» **TASK STATEMENT**
Give the data again exactly as written, skipping any pictures.

» **DATA TO PROCESS**

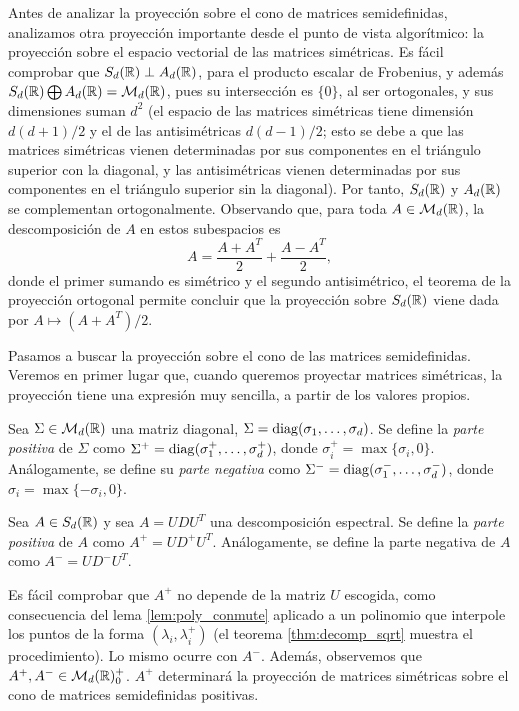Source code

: Antes de analizar la proyección sobre el cono de matrices semidefinidas, analizamos otra proyección importante desde el punto de vista algorítmico: la proyección sobre el espacio vectorial de las matrices simétricas. Es fácil comprobar que $S_d(\mathbb{R}) \perp A_d(\mathbb{R})$, para el producto escalar de Frobenius, y además $S_d(\mathbb{R}) \bigoplus A_d(\mathbb{R}) = \mathcal{M}_d(\mathbb{R})$, pues su intersección es $\{0\}$, al ser ortogonales, y sus dimensiones suman $d^2$ (el espacio de las matrices simétricas tiene dimensión $d(d+1)/2$ y el de las antisimétricas $d(d-1)/2$; esto se debe a que las matrices simétricas vienen determinadas por sus componentes en el triángulo superior con la diagonal, y las antisimétricas vienen determinadas por sus componentes en el triángulo superior sin la diagonal). Por tanto, $S_d(\mathbb{R})$ y $A_d(\mathbb{R})$ se complementan ortogonalmente. Observando que, para toda $A \in \mathcal{M}_d(\mathbb{R})$, la descomposición de $A$ en estos subespacios es
\[ A = \frac{A + A^T}{2} + \frac{A - A^T}{2}, \]
donde el primer sumando es simétrico y el segundo antisimétrico, el teorema de la proyección ortogonal permite concluir que la proyección sobre $S_d(\mathbb{R})$ viene dada por $A \mapsto (A + A^T)/2$.

Pasamos a buscar la proyección sobre el cono de las matrices semidefinidas. Veremos en primer lugar que, cuando queremos proyectar matrices simétricas, la proyección tiene una expresión muy sencilla, a partir de los valores propios.

\begin{definition}
    Sea $\Sigma \in \mathcal{M}_d(\mathbb{R})$ una matriz diagonal, $\Sigma = \operatorname{diag}(\sigma_1,\dots,\sigma_d)$. Se define la \emph{parte positiva} de $\Sigma$ como $\Sigma^+ = \operatorname{diag}(\sigma_1^+,\dots,\sigma_d^+)$, donde $\sigma_i^+ = \max\{\sigma_i,0\}$. Análogamente, se define su \emph{parte negativa} como $\Sigma^- = \operatorname{diag}(\sigma_1^-,\dots,\sigma_d^-)$, donde $\sigma_i = \max\{-\sigma_i,0\}$.

    Sea $A \in S_d(\mathbb{R})$ y sea $A = UDU^T$ una descomposición espectral. Se define la \emph{parte positiva} de $A$ como $A^+ = UD^+U^T$. Análogamente, se define la parte negativa de $A$ como $A^- = UD^-U^T$.
\end{definition}

Es fácil comprobar que $A^+$ no depende de la matriz $U$ escogida, como consecuencia del lema \ref{lem:poly_conmute} aplicado a un polinomio que interpole los puntos de la forma $(\lambda_i,\lambda_i^+)$ (el teorema \ref{thm:decomp_sqrt} muestra el procedimiento). Lo mismo ocurre con $A^-$. Además, observemos que $A^+, A^- \in \mathcal{M}_d(\mathbb{R})^+_0$. $A^+$ determinará la proyección de matrices simétricas sobre el cono de matrices semidefinidas positivas.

» **ANSWER TO THIS EXERCISE**
Source code

: Antes de analizar la proyección sobre el cono de matrices semidefinidas, analizamos otra proyección importante desde el punto de vista algorítmico: la proyección sobre el espacio vectorial de las matrices simétricas. Es fácil comprobar que $S_d(\mathbb{R}) \perp A_d(\mathbb{R})$, para el producto escalar de Frobenius, y además $S_d(\mathbb{R}) \bigoplus A_d(\mathbb{R}) = \mathcal{M}_d(\mathbb{R})$, pues su intersección es $\{0\}$, al ser ortogonales, y sus dimensiones suman $d^2$ (el espacio de las matrices simétricas tiene dimensión $d(d+1)/2$ y el de las antisimétricas $d(d-1)/2$; esto se debe a que las matrices simétricas vienen determinadas por sus componentes en el triángulo superior con la diagonal, y las antisimétricas vienen determinadas por sus componentes en el triángulo superior sin la diagonal). Por tanto, $S_d(\mathbb{R})$ y $A_d(\mathbb{R})$ se complementan ortogonalmente. Observando que, para toda $A \in \mathcal{M}_d(\mathbb{R})$, la descomposición de $A$ en estos subespacios es
\[ A = \frac{A + A^T}{2} + \frac{A - A^T}{2}, \]
donde el primer sumando es simétrico y el segundo antisimétrico, el teorema de la proyección ortogonal permite concluir que la proyección sobre $S_d(\mathbb{R})$ viene dada por $A \mapsto (A + A^T)/2$.

Pasamos a buscar la proyección sobre el cono de las matrices semidefinidas. Veremos en primer lugar que, cuando queremos proyectar matrices simétricas, la proyección tiene una expresión muy sencilla, a partir de los valores propios.

\begin{definition}
    Sea $\Sigma \in \mathcal{M}_d(\mathbb{R})$ una matriz diagonal, $\Sigma = \operatorname{diag}(\sigma_1,\dots,\sigma_d)$. Se define la \emph{parte positiva} de $\Sigma$ como $\Sigma^+ = \operatorname{diag}(\sigma_1^+,\dots,\sigma_d^+)$, donde $\sigma_i^+ = \max\{\sigma_i,0\}$. Análogamente, se define su \emph{parte negativa} como $\Sigma^- = \operatorname{diag}(\sigma_1^-,\dots,\sigma_d^-)$, donde $\sigma_i = \max\{-\sigma_i,0\}$.

    Sea $A \in S_d(\mathbb{R})$ y sea $A = UDU^T$ una descomposición espectral. Se define la \emph{parte positiva} de $A$ como $A^+ = UD^+U^T$. Análogamente, se define la parte negativa de $A$ como $A^- = UD^-U^T$.
\end{definition}

Es fácil comprobar que $A^+$ no depende de la matriz $U$ escogida, como consecuencia del lema \ref{lem:poly_conmute} aplicado a un polinomio que interpole los puntos de la forma $(\lambda_i,\lambda_i^+)$ (el teorema \ref{thm:decomp_sqrt} muestra el procedimiento). Lo mismo ocurre con $A^-$. Además, observemos que $A^+, A^- \in \mathcal{M}_d(\mathbb{R})^+_0$. $A^+$ determinará la proyección de matrices simétricas sobre el cono de matrices semidefinidas positivas.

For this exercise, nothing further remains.